PROBLEM REQUIREMENTS = Please copy the data below exactly, from its first line through the line holding "When there are", and skip the pictures.

EXERCISE MATERIALS =
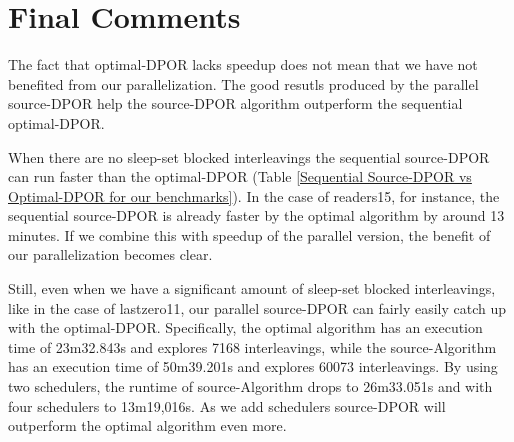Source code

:\section{Final Comments}

The fact that optimal-DPOR lacks speedup does not mean that we have not benefited from our parallelization. 
The good resutls produced by the parallel source-DPOR help the source-DPOR algorithm outperform the sequential optimal-DPOR.

When there are no sleep-set blocked interleavings the sequential source-DPOR
can run faster than the optimal-DPOR (Table \ref{Sequential Source-DPOR vs Optimal-DPOR for our benchmarks}). 
In the case of readers15, for instance, the sequential source-DPOR is already faster by the optimal algorithm by
around 13 minutes. If we combine this with speedup of the parallel version, the benefit of our parallelization becomes clear.

Still, even when we have a significant amount of sleep-set blocked interleavings, like in the case of lastzero11, our parallel
source-DPOR can fairly easily catch up with the optimal-DPOR. Specifically, the optimal algorithm has an execution time of 23m32.843s
and explores 7168 interleavings, while the source-Algorithm has an execution time of 50m39.201s and explores 60073 interleavings.
By using two schedulers, the runtime of source-Algorithm drops to 26m33.051s and with four schedulers to 13m19,016s. As we add
schedulers source-DPOR will outperform the optimal algorithm even more.

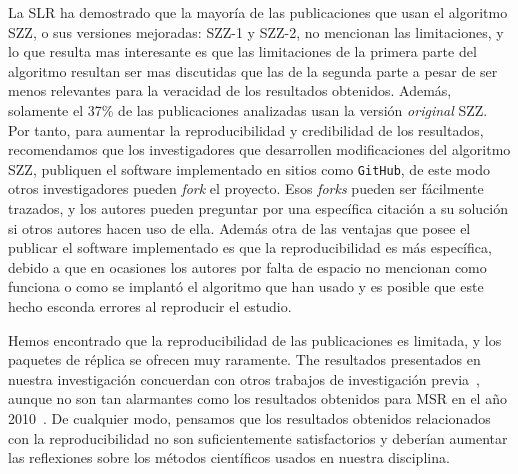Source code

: \documentclass[a4paper, 12pt]{book}
\begin{document}
La SLR ha demostrado que la mayor\'ia de las publicaciones que usan el algoritmo SZZ, o sus versiones mejoradas: SZZ-1 y SZZ-2, no mencionan las limitaciones, y lo que resulta mas interesante es que las limitaciones de la primera parte del algoritmo resultan ser mas discutidas que las de la segunda parte a pesar de ser menos relevantes para la veracidad de los resultados obtenidos. Adem\'as, solamente el 37\% de las publicaciones analizadas usan la versi\'on \emph{original} SZZ.  Por tanto, para aumentar la reproducibilidad y credibilidad de los resultados, recomendamos que los investigadores que desarrollen modificaciones del algoritmo SZZ, publiquen el software implementado en sitios como \texttt{GitHub}, de este modo otros investigadores pueden \emph{fork} el proyecto. Esos \emph{forks} pueden ser f\'acilmente trazados, y los autores pueden preguntar por una espec\'ifica citaci\'on a su soluci\'on si otros autores hacen uso de ella. Adem\'as otra de las ventajas que posee el publicar el software implementado es que la reproducibilidad es m\'as espec\'ifica, debido a que en ocasiones los autores por falta de espacio no mencionan como funciona o como se implant\'o el algoritmo que han usado y es posible que este hecho esconda errores al reproducir el estudio.

Hemos encontrado que la reproducibilidad de las publicaciones es limitada, y los paquetes de r\'eplica se ofrecen muy raramente. The resultados presentados en nuestra investigaci\'on concuerdan con otros trabajos de investigaci\'on previa~\cite{amann2015software}, aunque no son tan alarmantes como los resultados obtenidos para MSR en el a\~no 2010~\cite{robles2010replicating}. De cualquier modo, pensamos que los resultados obtenidos relacionados con la reproducibilidad no son suficientemente satisfactorios y deber\'ian aumentar las reflexiones sobre los m\'etodos cient\'ificos usados en nuestra disciplina.  
\end{document}
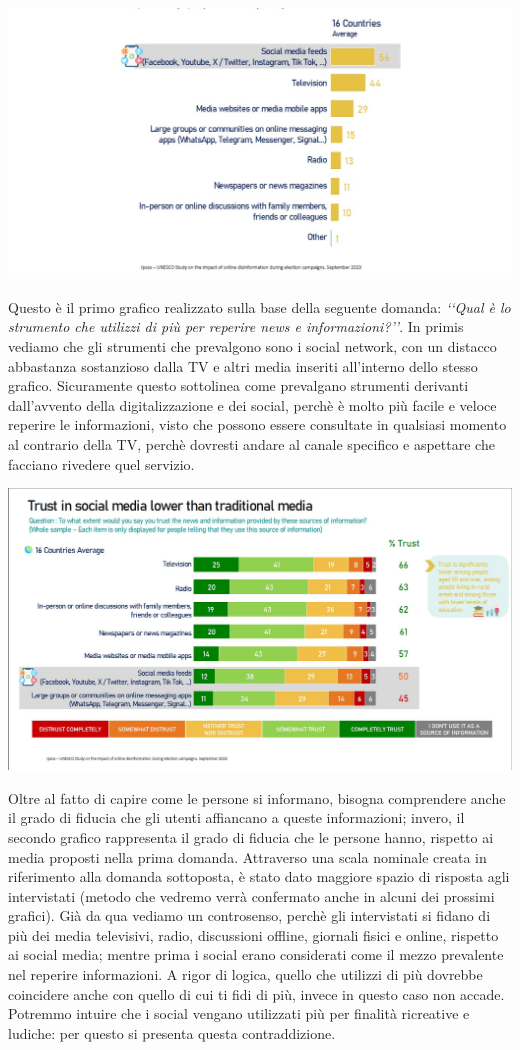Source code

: \documentclass{article}
\begin{document}
\centering\includegraphics[width=0.6\linewidth]{Immagini/Grafico1.jpg}\\
    \begin{justify}
    Questo è il primo grafico realizzato sulla base della seguente domanda: \textit{‘‘Qual è lo strumento che utilizzi di più per reperire news e informazioni?’’}.
    In primis vediamo che gli strumenti che prevalgono sono i social network, con un distacco abbastanza sostanzioso dalla TV e altri media inseriti all'interno dello stesso grafico. Sicuramente questo sottolinea come prevalgano strumenti derivanti dall'avvento della digitalizzazione e dei social, perchè è molto più facile e veloce reperire le informazioni, visto che possono essere consultate in qualsiasi momento al contrario della TV, perchè dovresti andare al canale specifico e aspettare che facciano rivedere quel servizio.
    
\begin{center}
\includegraphics[width=0.6\linewidth]{Immagini/Grafico2.jpg}\\
\end{center}
    Oltre al fatto di capire come le persone si informano, bisogna comprendere anche il grado di fiducia che gli utenti affiancano a queste informazioni; invero, il secondo grafico rappresenta il grado di fiducia che le persone hanno, rispetto ai media proposti nella prima domanda.
    Attraverso una scala nominale creata in riferimento alla domanda sottoposta, è stato dato maggiore spazio di risposta agli intervistati (metodo che vedremo verrà confermato anche in alcuni dei prossimi grafici).
    Già da qua vediamo un controsenso, perchè gli intervistati si fidano di più dei media televisivi, radio, discussioni offline, giornali fisici e online, rispetto ai social media; mentre prima i social erano considerati come il mezzo prevalente nel reperire informazioni. A rigor di logica, quello che utilizzi di più dovrebbe coincidere anche con quello di cui ti fidi di più, invece in questo caso non accade. Potremmo intuire che i social vengano utilizzati più per finalità ricreative e ludiche: per questo si presenta questa contraddizione.
    

\end{justify}
\end{document}
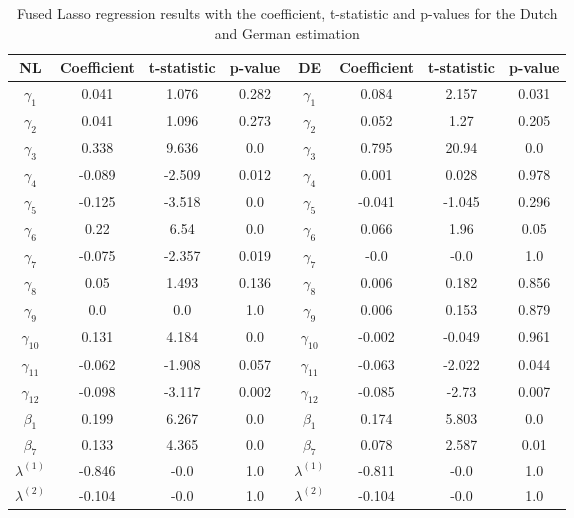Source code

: \begin{table}[]
    \centering
    \begin{tabular}{|c|c c c||c|c c c|}\hline
        NL & Coefficient & t-statistic & p-value & DE & Coefficient & t-statistic & p-value\\\hline
        $\gamma_{1}$ & 0.041 & 1.076 & 0.282 & $\gamma_{1}$ & 0.084 & 2.157 & 0.031\\
        $\gamma_{2}$ & 0.041 & 1.096 & 0.273 & $\gamma_{2}$ & 0.052 & 1.27 & 0.205\\
        $\gamma_{3}$ & 0.338 & 9.636 & 0.0 & $\gamma_{3}$ & 0.795 & 20.94 & 0.0\\
        $\gamma_{4}$ & -0.089 & -2.509 & 0.012 & $\gamma_{4}$ & 0.001 & 0.028 & 0.978\\
        $\gamma_{5}$ & -0.125 & -3.518 & 0.0 & $\gamma_{5}$ & -0.041 & -1.045 & 0.296\\
        $\gamma_{6}$ & 0.22 & 6.54 & 0.0 & $\gamma_{6}$ & 0.066 & 1.96 & 0.05\\
        $\gamma_{7}$ & -0.075 & -2.357 & 0.019 & $\gamma_{7}$ & -0.0 & -0.0 & 1.0\\
        $\gamma_{8}$ & 0.05 & 1.493 & 0.136 & $\gamma_{8}$ & 0.006 & 0.182 & 0.856\\
        $\gamma_{9}$ & 0.0 & 0.0 & 1.0 & $\gamma_{9}$ & 0.006 & 0.153 & 0.879\\
        $\gamma_{10}$ & 0.131 & 4.184 & 0.0 & $\gamma_{10}$ & -0.002 & -0.049 & 0.961\\
        $\gamma_{11}$ & -0.062 & -1.908 & 0.057 & $\gamma_{11}$ & -0.063 & -2.022 & 0.044\\
        $\gamma_{12}$ & -0.098 & -3.117 & 0.002 & $\gamma_{12}$ & -0.085 & -2.73 & 0.007\\
        $\beta_{1}$ & 0.199 & 6.267 & 0.0 & $\beta_{1}$ & 0.174 & 5.803 & 0.0\\
        $\beta_{7}$ & 0.133 & 4.365 & 0.0 & $\beta_{7}$ & 0.078 & 2.587 & 0.01\\
        $\lambda^{(1)}$ & -0.846 & -0.0 & 1.0 & $\lambda^{(1)}$ & -0.811 & -0.0 & 1.0\\
        $\lambda^{(2)}$ & -0.104 & -0.0 & 1.0 & $\lambda^{(2)}$ & -0.104 & -0.0 & 1.0\\ \hline
    \end{tabular}
    \caption{Fused Lasso regression results with the coefficient, t-statistic and p-values for the Dutch and German estimation}
    \label{tab:FLASSO_estimation_results}
\end{table}
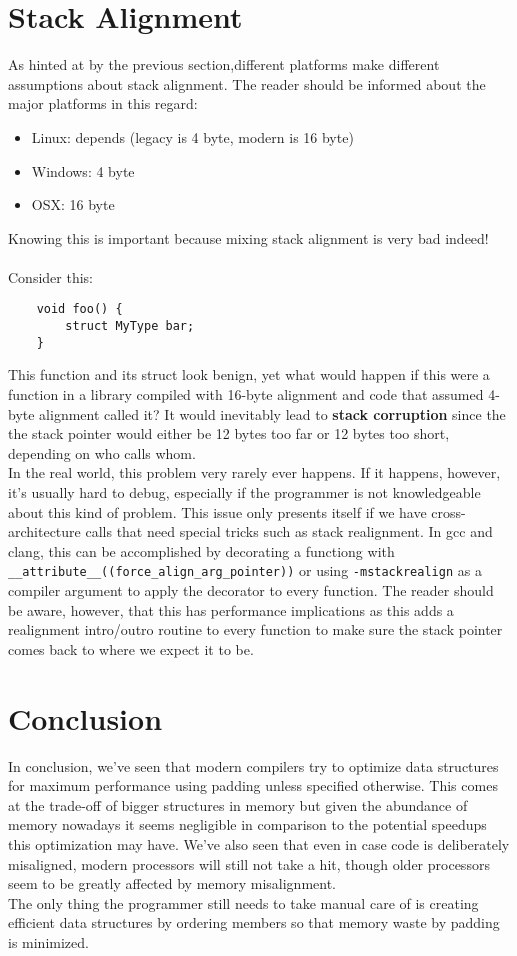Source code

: \documentclass[a4paper,12pt]{scrartcl}
\begin{document}
\section{Stack Alignment}
As hinted at by the previous section,different platforms make different assumptions about stack 
alignment. The reader should be informed about the major platforms in this regard:
\begin{itemize}
    \item Linux: depends (legacy is 4 byte, modern is 16 byte)
    \item Windows: 4 byte
    \item OSX: 16 byte
\end{itemize}
Knowing this is important because mixing stack alignment is very bad indeed!
\\
\\
Consider this:
\begin{listing}[H]
    \begin{verbatim}
    void foo() {
        struct MyType bar;
    }
    \end{verbatim}
\end{listing}
This function and its struct look benign, yet what would happen if this were a function in a
library compiled with 16-byte alignment and code that assumed 4-byte alignment called it?
It would inevitably lead to \textbf{stack corruption} since the the stack pointer would either be
12 bytes too far or 12 bytes too short, depending on who calls whom.
\\
In the real world, this problem very rarely ever happens. If it happens, however, it's usually hard
to debug, especially if the programmer is not knowledgeable about this kind of problem. This issue 
only presents itself if we have cross-architecture calls that need special tricks such as
stack realignment. In gcc and clang, this can be accomplished by decorating a functiong with
\verb|__attribute__((force_align_arg_pointer))| or using \verb|-mstackrealign| as a compiler
argument to apply the decorator to every function. The reader should be aware, however, that this
has performance implications as this adds a realignment intro/outro routine to every function to
make sure the stack pointer comes back to where we expect it to be.

\section{Conclusion}
In conclusion, we've seen that modern compilers try to optimize data structures for maximum
performance using padding unless specified otherwise. This comes at the trade-off of bigger
structures in memory but given
the abundance of memory nowadays it seems negligible in comparison to the potential speedups this
optimization may have. We've also seen that even in case code is deliberately misaligned, modern
processors will still not take a hit, though older processors seem to be greatly affected by memory
misalignment.
\\
The only thing the programmer still needs to take manual care of is creating efficient data structures 
by ordering members so that memory waste by padding is minimized.
\end{document}
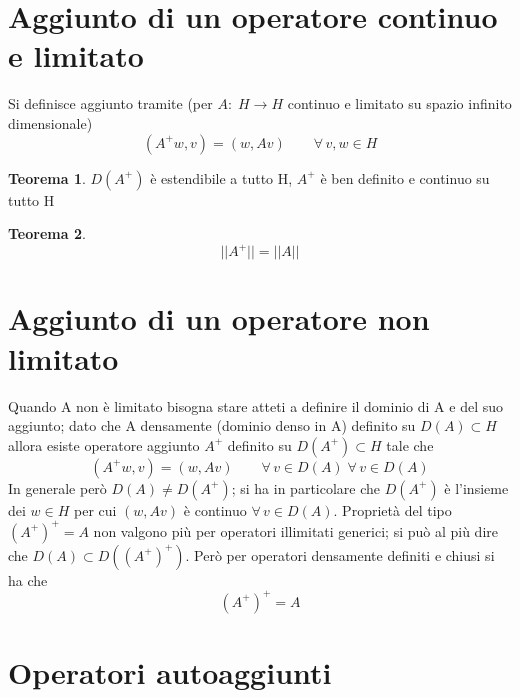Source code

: \documentclass[a4paper,11pt]{report}
\theoremstyle{remark}
\theoremstyle{definition}
\newtheorem*{teo}{Teorema}
\begin{document}
\section{Aggiunto di un operatore continuo e limitato}
Si definisce aggiunto tramite (per $A: \; H \to H$ continuo e limitato su spazio infinito dimensionale)
\begin{equation*}
	(A^+w,v) = (w,Av) \qquad \forall \, v,w \in H
\end{equation*}
\begin{teo}
	$D(A^+)$ è estendibile a tutto H, $A^+$ è ben definito e continuo su tutto H
\end{teo}
\begin{teo}
	\begin{equation*}
		||A^+|| = ||A||
	\end{equation*}
\end{teo}

\section{Aggiunto di un operatore non limitato}
Quando A non è limitato bisogna stare atteti a definire il dominio di A e del suo aggiunto; dato che A densamente (dominio denso in A) definito su $D(A) \subset H$ allora esiste operatore aggiunto $A^+$ definito su $D(A^+)\subset H$ tale che 
\begin{equation*}
	(A^+ w , v) = (w, Av) \qquad \forall \, v \in D(A) \; \forall \, v \in D(A)
\end{equation*}
In generale però $D(A) \neq D(A^+)$; si ha in particolare che $D(A^+)$ è l'insieme dei $w\in H $ per cui $(w,Av)$ è continuo $\forall \, v \in D(A)$. Proprietà del tipo ${(A^+)}^+ = A$ non valgono più per operatori illimitati generici; si può al più dire che $D(A) \subset D({(A^+)}^+)$. Però per operatori densamente definiti e chiusi si ha che 
\begin{equation*}
	{(A^+)}^+ = A
\end{equation*} 

\section{Operatori autoaggiunti}
\end{document}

SOLUTION FOR THIS EXERCISE =
Source code

:\section{Final Comments}

The fact that optimal-DPOR lacks speedup does not mean that we have not benefited from our parallelization. 
The good resutls produced by the parallel source-DPOR help the source-DPOR algorithm outperform the sequential optimal-DPOR.

When there are no sleep-set blocked interleavings the sequential source-DPOR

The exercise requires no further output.